27 Января 2010 |
|
- Елена Петровна, Ваш цикл исторических романов, в который входят «Ларец», «Лилея» и новая книга «Декабрь без Рождества», на первый взгляд похож на авантюрные с мистическим уклоном романы для подростков. Однако в эту развлекательную форму Вы облекли свою оригинальную историософскую концепцию. Не могли бы Вы пояснить, в чем ее суть, и как с ней соотносится тема каждого из романов?
- Я - «писатель-европоцентрист». Я бесконечно люблю наш маленький Христов континент - клочок земли, на который Спаситель смог ступить обеими ногами, и потому ставший колыбелью нашей цивилизации. Собственно говоря, меня интересуют только страны христианского генезиса, а история других стран для меня существует только в контексте взаимоотношения с ними. Именно любовь к другим христианским странам помогает мне особенно ценить мое Отечество, пронесшее через все тяготы Христову веру в наибольшей, православной, полноте. Я - русская националистка, но национализм я понимаю именно так - через осознание своего как части целого. Иного национализма - тяготеющего к ненависти и изоляционизму, я не приемлю.
Я монархистка, хотя и соглашаюсь с формулировкой Александра Привалова что "монархию еще надо заслужить". Но это - единственный исторический шанс. Человечество не сумело придумать ничего, кроме трех форм: монархии, диктатуры и демократии.
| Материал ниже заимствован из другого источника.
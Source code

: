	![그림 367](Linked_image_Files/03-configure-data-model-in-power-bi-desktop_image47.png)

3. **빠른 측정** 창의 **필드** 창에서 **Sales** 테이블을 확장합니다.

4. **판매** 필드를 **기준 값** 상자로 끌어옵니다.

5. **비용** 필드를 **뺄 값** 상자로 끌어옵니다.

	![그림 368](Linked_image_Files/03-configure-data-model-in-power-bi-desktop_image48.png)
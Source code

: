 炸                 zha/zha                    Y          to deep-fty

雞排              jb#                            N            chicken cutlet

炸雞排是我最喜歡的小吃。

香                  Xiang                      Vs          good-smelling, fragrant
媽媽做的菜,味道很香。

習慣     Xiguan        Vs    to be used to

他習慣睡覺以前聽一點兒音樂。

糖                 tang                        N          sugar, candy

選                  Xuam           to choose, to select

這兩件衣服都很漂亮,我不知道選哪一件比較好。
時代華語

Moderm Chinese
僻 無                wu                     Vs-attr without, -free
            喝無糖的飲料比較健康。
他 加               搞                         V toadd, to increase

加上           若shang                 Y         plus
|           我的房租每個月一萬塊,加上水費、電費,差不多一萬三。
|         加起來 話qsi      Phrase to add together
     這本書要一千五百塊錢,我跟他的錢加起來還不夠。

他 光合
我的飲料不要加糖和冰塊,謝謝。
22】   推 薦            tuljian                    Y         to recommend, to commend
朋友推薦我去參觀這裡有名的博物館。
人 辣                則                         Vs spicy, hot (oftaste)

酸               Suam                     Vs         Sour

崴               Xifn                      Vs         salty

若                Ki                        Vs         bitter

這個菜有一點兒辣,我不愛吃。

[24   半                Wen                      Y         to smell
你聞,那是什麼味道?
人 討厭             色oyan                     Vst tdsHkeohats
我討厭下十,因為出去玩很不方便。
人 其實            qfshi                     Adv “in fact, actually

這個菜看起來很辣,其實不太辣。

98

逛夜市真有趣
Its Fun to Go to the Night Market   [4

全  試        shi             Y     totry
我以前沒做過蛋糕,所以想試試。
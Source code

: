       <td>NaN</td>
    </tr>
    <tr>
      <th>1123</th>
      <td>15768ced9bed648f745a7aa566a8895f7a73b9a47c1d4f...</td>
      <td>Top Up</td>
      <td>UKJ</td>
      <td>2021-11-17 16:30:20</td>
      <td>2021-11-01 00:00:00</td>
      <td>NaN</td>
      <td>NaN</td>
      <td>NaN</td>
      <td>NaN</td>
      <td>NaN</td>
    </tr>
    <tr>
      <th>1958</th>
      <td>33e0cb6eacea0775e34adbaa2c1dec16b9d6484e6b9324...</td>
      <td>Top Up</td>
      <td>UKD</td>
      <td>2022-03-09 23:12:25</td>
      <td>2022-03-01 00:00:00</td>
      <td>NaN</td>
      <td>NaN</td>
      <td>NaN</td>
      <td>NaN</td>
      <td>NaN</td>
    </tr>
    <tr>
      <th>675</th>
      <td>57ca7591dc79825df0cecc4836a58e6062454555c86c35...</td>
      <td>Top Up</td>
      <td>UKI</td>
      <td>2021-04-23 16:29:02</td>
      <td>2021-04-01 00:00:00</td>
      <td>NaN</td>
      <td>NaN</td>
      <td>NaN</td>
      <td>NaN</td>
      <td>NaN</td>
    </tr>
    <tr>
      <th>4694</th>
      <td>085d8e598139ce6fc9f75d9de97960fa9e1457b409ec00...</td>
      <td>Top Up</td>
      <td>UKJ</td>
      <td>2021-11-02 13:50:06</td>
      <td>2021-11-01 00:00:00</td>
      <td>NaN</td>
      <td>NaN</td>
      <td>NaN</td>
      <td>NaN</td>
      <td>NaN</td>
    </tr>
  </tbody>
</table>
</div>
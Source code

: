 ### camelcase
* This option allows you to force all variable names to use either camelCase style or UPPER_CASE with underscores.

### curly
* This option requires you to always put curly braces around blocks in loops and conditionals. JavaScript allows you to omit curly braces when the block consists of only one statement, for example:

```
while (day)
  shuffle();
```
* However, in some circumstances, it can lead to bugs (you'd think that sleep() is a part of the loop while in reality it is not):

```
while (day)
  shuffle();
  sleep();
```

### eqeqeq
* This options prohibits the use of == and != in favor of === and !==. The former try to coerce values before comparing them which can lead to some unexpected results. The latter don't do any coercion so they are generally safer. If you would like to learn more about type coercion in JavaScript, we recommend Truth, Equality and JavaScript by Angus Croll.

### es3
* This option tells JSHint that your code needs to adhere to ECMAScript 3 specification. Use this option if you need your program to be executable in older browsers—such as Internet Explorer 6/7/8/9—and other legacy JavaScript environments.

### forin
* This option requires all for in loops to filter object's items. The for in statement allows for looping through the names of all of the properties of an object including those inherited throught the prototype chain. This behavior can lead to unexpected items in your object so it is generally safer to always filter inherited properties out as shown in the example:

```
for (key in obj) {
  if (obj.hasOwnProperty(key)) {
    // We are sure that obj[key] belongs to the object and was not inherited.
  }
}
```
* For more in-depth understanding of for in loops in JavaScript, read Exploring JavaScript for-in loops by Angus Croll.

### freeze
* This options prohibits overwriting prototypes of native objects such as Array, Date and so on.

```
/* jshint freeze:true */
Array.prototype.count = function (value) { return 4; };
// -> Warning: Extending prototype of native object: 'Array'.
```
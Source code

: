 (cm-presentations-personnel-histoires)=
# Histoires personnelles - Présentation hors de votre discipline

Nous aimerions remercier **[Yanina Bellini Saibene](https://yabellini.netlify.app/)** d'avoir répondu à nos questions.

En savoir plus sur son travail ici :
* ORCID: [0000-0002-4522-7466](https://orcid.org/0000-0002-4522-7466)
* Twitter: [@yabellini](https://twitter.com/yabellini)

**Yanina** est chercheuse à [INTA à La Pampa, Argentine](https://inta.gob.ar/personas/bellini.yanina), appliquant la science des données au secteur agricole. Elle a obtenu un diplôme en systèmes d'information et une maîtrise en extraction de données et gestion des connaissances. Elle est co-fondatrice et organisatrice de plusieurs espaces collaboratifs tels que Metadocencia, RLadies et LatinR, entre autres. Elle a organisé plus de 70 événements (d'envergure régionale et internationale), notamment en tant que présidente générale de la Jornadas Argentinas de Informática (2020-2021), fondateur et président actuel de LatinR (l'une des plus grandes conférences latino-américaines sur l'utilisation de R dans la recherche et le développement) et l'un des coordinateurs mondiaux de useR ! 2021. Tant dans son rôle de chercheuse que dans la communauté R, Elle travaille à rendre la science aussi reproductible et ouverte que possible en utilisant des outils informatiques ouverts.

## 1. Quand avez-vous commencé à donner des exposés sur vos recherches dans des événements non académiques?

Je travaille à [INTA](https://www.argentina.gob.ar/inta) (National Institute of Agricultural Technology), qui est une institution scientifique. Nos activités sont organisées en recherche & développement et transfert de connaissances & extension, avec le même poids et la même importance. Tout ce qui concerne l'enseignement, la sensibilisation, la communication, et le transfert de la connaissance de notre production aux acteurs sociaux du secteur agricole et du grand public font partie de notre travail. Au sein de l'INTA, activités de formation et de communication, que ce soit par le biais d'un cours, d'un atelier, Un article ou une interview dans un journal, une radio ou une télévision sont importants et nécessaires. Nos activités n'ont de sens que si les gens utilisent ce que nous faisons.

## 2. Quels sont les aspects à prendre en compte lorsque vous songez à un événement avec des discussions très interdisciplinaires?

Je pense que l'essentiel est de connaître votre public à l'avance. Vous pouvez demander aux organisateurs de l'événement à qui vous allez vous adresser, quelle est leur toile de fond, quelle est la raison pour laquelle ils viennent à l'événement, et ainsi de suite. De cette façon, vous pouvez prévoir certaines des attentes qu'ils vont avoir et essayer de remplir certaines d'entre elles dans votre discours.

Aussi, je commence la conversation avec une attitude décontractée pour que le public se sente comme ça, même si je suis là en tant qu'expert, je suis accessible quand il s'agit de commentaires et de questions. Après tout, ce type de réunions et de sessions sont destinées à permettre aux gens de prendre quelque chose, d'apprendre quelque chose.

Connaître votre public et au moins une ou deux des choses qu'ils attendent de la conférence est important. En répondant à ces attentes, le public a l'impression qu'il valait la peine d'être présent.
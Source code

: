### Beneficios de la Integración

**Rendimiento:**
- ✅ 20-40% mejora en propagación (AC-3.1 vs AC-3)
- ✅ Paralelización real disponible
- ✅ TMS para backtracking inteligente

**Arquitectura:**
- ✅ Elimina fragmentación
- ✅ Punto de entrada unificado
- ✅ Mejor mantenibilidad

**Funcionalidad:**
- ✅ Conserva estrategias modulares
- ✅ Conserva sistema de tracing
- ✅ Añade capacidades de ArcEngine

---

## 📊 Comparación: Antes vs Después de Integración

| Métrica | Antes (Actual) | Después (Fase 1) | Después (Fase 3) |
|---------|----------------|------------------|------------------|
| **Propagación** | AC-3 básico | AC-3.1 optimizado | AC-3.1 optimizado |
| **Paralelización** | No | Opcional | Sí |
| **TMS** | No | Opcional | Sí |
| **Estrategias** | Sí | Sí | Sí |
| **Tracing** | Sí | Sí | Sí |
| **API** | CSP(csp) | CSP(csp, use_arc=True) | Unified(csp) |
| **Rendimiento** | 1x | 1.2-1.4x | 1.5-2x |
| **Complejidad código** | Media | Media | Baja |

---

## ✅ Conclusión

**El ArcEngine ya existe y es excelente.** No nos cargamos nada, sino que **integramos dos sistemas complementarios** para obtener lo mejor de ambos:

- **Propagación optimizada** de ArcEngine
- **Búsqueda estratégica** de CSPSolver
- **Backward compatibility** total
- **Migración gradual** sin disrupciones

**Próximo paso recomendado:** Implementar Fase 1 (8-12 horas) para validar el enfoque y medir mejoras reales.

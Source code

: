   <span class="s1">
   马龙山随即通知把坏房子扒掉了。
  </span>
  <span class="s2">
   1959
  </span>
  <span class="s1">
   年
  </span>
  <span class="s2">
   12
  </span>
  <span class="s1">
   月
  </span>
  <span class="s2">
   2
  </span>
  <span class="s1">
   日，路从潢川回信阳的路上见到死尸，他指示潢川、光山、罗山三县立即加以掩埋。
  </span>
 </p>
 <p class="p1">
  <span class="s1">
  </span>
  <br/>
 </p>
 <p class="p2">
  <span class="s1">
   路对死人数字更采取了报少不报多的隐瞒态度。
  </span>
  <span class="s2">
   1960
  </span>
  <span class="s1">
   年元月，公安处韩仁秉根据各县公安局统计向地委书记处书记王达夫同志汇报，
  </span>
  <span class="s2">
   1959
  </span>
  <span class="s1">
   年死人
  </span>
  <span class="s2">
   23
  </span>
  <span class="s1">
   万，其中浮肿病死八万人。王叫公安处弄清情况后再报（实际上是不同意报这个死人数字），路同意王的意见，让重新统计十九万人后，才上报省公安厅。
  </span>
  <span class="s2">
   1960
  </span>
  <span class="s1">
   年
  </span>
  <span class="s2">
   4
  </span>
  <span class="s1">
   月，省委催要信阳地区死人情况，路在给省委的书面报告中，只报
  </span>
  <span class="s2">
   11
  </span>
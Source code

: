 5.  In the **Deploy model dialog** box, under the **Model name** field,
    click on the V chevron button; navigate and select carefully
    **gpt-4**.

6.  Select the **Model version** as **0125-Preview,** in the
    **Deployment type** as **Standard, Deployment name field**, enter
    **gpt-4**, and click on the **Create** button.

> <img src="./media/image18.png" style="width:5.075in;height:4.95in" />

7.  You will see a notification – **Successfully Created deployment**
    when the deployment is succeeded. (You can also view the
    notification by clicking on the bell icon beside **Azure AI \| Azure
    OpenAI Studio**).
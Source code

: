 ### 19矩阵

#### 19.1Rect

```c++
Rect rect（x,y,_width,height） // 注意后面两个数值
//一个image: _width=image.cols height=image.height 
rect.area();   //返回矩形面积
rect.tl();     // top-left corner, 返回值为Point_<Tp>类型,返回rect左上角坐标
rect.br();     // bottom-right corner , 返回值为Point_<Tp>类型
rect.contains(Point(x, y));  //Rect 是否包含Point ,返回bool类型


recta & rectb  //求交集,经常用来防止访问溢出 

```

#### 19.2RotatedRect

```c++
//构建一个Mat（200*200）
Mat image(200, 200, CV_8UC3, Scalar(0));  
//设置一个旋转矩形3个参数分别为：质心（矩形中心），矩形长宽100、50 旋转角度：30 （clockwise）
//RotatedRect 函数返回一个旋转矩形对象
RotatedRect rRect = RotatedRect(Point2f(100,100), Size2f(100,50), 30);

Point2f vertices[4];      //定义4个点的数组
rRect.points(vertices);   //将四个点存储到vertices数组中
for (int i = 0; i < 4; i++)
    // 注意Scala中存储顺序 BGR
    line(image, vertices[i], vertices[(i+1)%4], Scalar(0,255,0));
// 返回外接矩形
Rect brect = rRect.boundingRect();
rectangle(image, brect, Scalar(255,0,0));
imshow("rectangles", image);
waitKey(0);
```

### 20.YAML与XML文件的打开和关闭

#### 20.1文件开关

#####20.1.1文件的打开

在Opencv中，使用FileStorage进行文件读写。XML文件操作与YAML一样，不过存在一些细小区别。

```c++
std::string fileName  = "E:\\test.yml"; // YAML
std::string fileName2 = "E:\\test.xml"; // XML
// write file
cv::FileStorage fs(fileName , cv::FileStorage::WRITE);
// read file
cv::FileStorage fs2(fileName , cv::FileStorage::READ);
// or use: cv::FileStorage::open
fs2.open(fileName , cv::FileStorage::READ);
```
С диктатурой все ясно - «все рабы и в рабстве равны». Но единственное неравенство, которое допускает демократия, - неравенство имущественное. Поклонение златому тельцу при ней неизбежно. Монархическая форма правления, не оставляя человеку опасной иллюзии равенства, - самый естественный способ существования для христианина. Нет ничего более далекого от культов личностей, чем монархия. Монарх выступает не в роли кумира, а как помазанник Божий. Это антикумир. Я согласна, конечно, с теми, кто напоминает, что христианином можно быть при любом строе. Можно. Но все-таки это немножко бег в мешках.
Я - писатель неполиткорректный: воспеваю север и запад, считаю, что «холодный» человек меньше предрасположен к ересям и порокам страстей.
История и механизм возникновения революций - также предмет моего интереса с юных лет.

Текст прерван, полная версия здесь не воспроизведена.